Temporary electric lines were strung into it from just above the tin roof.
Petra threw herself headlong under the trailer, and Bourne followed. The blocks set the
trailer just high enough for them to worm their way on their bellies to the far side, where Bourne saw that a gap had been cut in the chain-link fence.
Crawling through the gap, they found themselves in a quiet alley filled with industrial-
size garbage bins and a Dumpster filled with broken tiles, jagged blocks of terrazzo, and
pieces of twisted metal, no doubt from whatever buildings had once stood in the now
empty space behind them.
“This way,” Petra whispered as she took them out of the alley and down a residential
street. Around the corner, she went to a car and opened it with a set of keys.
“Give me the keys,” Bourne said. “They’ll be looking for you.”
He caught them in midair, and they both got in. A block away they passed a cruising
police car. The sudden tension caused Petra’s hands to tremble in her lap.

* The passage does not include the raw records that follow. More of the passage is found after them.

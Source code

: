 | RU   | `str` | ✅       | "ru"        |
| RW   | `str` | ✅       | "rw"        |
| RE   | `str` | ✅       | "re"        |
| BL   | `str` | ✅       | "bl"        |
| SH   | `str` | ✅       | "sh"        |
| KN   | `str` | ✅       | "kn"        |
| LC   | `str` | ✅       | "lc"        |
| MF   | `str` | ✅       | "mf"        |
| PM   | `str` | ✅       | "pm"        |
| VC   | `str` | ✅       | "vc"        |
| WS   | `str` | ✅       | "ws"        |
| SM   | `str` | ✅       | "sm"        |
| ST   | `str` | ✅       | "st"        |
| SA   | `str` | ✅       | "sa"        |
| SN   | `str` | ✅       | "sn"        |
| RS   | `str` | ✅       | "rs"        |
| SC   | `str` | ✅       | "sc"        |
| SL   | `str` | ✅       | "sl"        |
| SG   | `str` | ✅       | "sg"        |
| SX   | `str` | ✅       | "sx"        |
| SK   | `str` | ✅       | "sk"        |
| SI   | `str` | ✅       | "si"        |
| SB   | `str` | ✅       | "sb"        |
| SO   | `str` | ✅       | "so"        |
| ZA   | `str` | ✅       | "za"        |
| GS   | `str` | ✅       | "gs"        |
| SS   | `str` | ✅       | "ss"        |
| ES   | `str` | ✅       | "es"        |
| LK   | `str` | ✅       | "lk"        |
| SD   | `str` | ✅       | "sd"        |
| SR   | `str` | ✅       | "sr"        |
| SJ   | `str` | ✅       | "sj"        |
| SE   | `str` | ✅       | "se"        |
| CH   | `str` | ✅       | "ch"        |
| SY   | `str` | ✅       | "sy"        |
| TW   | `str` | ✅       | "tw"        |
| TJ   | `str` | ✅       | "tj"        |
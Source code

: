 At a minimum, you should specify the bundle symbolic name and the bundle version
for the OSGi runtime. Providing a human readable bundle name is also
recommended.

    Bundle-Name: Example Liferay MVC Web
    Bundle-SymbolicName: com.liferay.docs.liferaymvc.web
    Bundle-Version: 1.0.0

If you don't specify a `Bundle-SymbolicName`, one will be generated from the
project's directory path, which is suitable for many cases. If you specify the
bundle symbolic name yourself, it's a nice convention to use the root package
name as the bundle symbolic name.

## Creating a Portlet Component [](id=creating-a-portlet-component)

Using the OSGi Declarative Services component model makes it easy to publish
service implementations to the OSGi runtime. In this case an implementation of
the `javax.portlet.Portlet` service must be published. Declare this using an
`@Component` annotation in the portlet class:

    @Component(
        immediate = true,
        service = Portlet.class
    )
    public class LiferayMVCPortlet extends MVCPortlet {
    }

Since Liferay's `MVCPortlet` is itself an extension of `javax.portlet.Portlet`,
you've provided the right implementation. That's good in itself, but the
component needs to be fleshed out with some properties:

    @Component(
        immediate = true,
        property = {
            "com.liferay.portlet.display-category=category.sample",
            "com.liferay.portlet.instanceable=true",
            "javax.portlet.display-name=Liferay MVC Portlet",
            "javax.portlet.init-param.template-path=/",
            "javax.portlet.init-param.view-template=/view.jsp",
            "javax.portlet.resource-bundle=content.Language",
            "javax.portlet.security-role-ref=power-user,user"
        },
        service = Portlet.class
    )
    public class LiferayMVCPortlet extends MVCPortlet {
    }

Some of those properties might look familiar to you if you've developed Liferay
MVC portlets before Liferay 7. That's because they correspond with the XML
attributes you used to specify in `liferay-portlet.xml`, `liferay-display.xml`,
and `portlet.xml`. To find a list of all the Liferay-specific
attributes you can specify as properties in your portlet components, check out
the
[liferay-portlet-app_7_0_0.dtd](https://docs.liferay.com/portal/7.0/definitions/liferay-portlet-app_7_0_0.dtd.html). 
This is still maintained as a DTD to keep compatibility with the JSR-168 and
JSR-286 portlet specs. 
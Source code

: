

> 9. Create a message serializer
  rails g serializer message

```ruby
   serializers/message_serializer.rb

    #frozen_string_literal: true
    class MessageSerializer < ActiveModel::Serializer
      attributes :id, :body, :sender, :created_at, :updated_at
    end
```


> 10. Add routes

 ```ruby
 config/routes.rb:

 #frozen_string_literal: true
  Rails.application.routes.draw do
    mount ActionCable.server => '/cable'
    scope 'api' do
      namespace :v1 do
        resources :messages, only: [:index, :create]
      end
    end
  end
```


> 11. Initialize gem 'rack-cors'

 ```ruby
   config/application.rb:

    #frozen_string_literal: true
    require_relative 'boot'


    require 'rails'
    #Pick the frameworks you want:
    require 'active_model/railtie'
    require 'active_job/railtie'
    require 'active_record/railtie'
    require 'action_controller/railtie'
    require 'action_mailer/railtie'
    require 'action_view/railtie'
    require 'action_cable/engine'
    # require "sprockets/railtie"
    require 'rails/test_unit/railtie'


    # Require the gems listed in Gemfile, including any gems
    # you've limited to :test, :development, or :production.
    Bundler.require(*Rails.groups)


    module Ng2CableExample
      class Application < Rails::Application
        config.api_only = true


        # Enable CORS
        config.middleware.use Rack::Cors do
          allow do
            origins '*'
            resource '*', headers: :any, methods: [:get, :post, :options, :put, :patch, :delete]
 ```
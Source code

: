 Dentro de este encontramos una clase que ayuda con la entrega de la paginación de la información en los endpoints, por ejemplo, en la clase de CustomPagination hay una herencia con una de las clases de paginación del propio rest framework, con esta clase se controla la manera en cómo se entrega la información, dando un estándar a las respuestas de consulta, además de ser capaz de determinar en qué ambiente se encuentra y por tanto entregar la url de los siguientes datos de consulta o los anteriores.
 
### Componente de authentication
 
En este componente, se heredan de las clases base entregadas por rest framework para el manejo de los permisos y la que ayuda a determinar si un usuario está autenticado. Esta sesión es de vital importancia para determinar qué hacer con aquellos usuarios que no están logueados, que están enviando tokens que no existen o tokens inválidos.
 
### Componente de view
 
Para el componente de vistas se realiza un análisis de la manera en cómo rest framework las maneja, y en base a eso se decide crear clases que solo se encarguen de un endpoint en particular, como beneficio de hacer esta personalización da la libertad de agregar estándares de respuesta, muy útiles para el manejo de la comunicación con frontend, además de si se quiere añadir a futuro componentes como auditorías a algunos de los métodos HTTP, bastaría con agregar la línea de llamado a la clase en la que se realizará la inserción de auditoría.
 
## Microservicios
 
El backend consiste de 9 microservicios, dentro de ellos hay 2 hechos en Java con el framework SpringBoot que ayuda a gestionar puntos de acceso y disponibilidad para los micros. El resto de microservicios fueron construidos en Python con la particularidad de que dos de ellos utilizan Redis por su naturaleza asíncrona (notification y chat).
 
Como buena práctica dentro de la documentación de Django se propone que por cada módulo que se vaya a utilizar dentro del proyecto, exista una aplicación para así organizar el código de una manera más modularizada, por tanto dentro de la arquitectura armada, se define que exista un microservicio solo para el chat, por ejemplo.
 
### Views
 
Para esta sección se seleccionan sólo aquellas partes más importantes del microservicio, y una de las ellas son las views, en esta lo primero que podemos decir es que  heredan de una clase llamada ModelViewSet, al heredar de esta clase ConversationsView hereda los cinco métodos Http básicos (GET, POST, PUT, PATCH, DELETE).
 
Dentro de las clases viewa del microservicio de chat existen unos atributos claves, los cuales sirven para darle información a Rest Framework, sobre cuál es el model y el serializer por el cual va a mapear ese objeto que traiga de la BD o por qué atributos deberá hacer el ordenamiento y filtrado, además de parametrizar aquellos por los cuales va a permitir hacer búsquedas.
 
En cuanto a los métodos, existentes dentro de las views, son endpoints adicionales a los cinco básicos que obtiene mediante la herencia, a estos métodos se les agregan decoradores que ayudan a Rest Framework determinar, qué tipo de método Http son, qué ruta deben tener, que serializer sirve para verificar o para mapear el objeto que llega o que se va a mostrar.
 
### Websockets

“We’re going right past them,” Bourne said. “Don’t look at them.”
Nothing further passed between them until Bourne said, “They’ve turned around.
They’re coming after us.”
Thirty-Three
I’M GOING to drop you off somewhere,” Arkadin said. “I don’t want you in the
middle of whatever’s going to come.”
Devra, in the passenger’s seat of the rented BMW, shot him a skeptical look. “That
doesn’t sound like you at all.”
“No? Who does it sound like?”
“We still have to get Egon Kirsch.”
Arkadin turned a corner. They were in the center of the city, a place filled with old
cathedrals and palaces. The place looked like something out of Grimm’s Fairy Tales.
“There’s been a complication,” he said. “The opposition’s king has entered the chess
match. His name is Jason Bourne and he’s here in Munich.”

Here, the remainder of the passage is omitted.